Task:
Repeat each entry below without omitting a single word.

Data supplied:
────────────────────
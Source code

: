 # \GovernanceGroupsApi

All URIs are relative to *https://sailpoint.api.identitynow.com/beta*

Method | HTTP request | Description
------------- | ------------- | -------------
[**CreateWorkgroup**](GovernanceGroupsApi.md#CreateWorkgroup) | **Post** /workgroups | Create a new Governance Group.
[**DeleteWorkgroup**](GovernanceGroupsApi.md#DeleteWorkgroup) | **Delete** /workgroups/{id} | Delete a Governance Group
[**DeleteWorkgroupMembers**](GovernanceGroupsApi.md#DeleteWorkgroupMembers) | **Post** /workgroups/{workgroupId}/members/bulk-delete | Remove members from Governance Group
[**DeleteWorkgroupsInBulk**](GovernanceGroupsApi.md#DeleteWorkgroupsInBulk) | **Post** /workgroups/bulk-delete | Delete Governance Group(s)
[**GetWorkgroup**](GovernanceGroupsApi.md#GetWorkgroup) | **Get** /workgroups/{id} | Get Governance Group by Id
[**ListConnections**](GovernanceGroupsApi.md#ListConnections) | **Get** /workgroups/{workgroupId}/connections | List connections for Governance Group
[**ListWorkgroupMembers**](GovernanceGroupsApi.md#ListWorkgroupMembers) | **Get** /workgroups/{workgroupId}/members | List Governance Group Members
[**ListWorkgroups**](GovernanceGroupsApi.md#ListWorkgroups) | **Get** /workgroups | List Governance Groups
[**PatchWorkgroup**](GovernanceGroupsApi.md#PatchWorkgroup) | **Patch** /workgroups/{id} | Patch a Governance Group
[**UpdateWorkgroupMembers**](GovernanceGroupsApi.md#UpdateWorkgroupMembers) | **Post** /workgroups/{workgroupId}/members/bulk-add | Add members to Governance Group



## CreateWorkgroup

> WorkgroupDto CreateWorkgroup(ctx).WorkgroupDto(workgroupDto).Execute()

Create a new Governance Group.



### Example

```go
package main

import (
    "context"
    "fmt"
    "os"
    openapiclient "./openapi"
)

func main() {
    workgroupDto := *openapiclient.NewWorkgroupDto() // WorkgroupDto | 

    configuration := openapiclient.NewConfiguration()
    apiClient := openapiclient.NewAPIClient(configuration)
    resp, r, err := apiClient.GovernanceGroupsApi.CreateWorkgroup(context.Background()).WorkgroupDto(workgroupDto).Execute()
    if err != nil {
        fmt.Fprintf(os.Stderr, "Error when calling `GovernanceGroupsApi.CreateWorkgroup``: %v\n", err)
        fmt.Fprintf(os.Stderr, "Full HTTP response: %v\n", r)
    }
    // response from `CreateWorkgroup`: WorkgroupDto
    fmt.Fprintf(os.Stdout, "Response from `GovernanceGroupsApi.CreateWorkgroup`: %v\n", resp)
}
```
────────────────────
Answer area:
Source code

: # \GovernanceGroupsApi

All URIs are relative to *https://sailpoint.api.identitynow.com/beta*

Method | HTTP request | Description
------------- | ------------- | -------------
[**CreateWorkgroup**](GovernanceGroupsApi.md#CreateWorkgroup) | **Post** /workgroups | Create a new Governance Group.
[**DeleteWorkgroup**](GovernanceGroupsApi.md#DeleteWorkgroup) | **Delete** /workgroups/{id} | Delete a Governance Group
[**DeleteWorkgroupMembers**](GovernanceGroupsApi.md#DeleteWorkgroupMembers) | **Post** /workgroups/{workgroupId}/members/bulk-delete | Remove members from Governance Group
[**DeleteWorkgroupsInBulk**](GovernanceGroupsApi.md#DeleteWorkgroupsInBulk) | **Post** /workgroups/bulk-delete | Delete Governance Group(s)
[**GetWorkgroup**](GovernanceGroupsApi.md#GetWorkgroup) | **Get** /workgroups/{id} | Get Governance Group by Id
[**ListConnections**](GovernanceGroupsApi.md#ListConnections) | **Get** /workgroups/{workgroupId}/connections | List connections for Governance Group
[**ListWorkgroupMembers**](GovernanceGroupsApi.md#ListWorkgroupMembers) | **Get** /workgroups/{workgroupId}/members | List Governance Group Members
[**ListWorkgroups**](GovernanceGroupsApi.md#ListWorkgroups) | **Get** /workgroups | List Governance Groups
[**PatchWorkgroup**](GovernanceGroupsApi.md#PatchWorkgroup) | **Patch** /workgroups/{id} | Patch a Governance Group
[**UpdateWorkgroupMembers**](GovernanceGroupsApi.md#UpdateWorkgroupMembers) | **Post** /workgroups/{workgroupId}/members/bulk-add | Add members to Governance Group



## CreateWorkgroup

> WorkgroupDto CreateWorkgroup(ctx).WorkgroupDto(workgroupDto).Execute()

Create a new Governance Group.



### Example

```go
package main

import (
    "context"
    "fmt"
    "os"
    openapiclient "./openapi"
)

func main() {
    workgroupDto := *openapiclient.NewWorkgroupDto() // WorkgroupDto | 

    configuration := openapiclient.NewConfiguration()
    apiClient := openapiclient.NewAPIClient(configuration)
    resp, r, err := apiClient.GovernanceGroupsApi.CreateWorkgroup(context.Background()).WorkgroupDto(workgroupDto).Execute()
    if err != nil {
        fmt.Fprintf(os.Stderr, "Error when calling `GovernanceGroupsApi.CreateWorkgroup``: %v\n", err)
        fmt.Fprintf(os.Stderr, "Full HTTP response: %v\n", r)
    }
    // response from `CreateWorkgroup`: WorkgroupDto
    fmt.Fprintf(os.Stdout, "Response from `GovernanceGroupsApi.CreateWorkgroup`: %v\n", resp)
}
```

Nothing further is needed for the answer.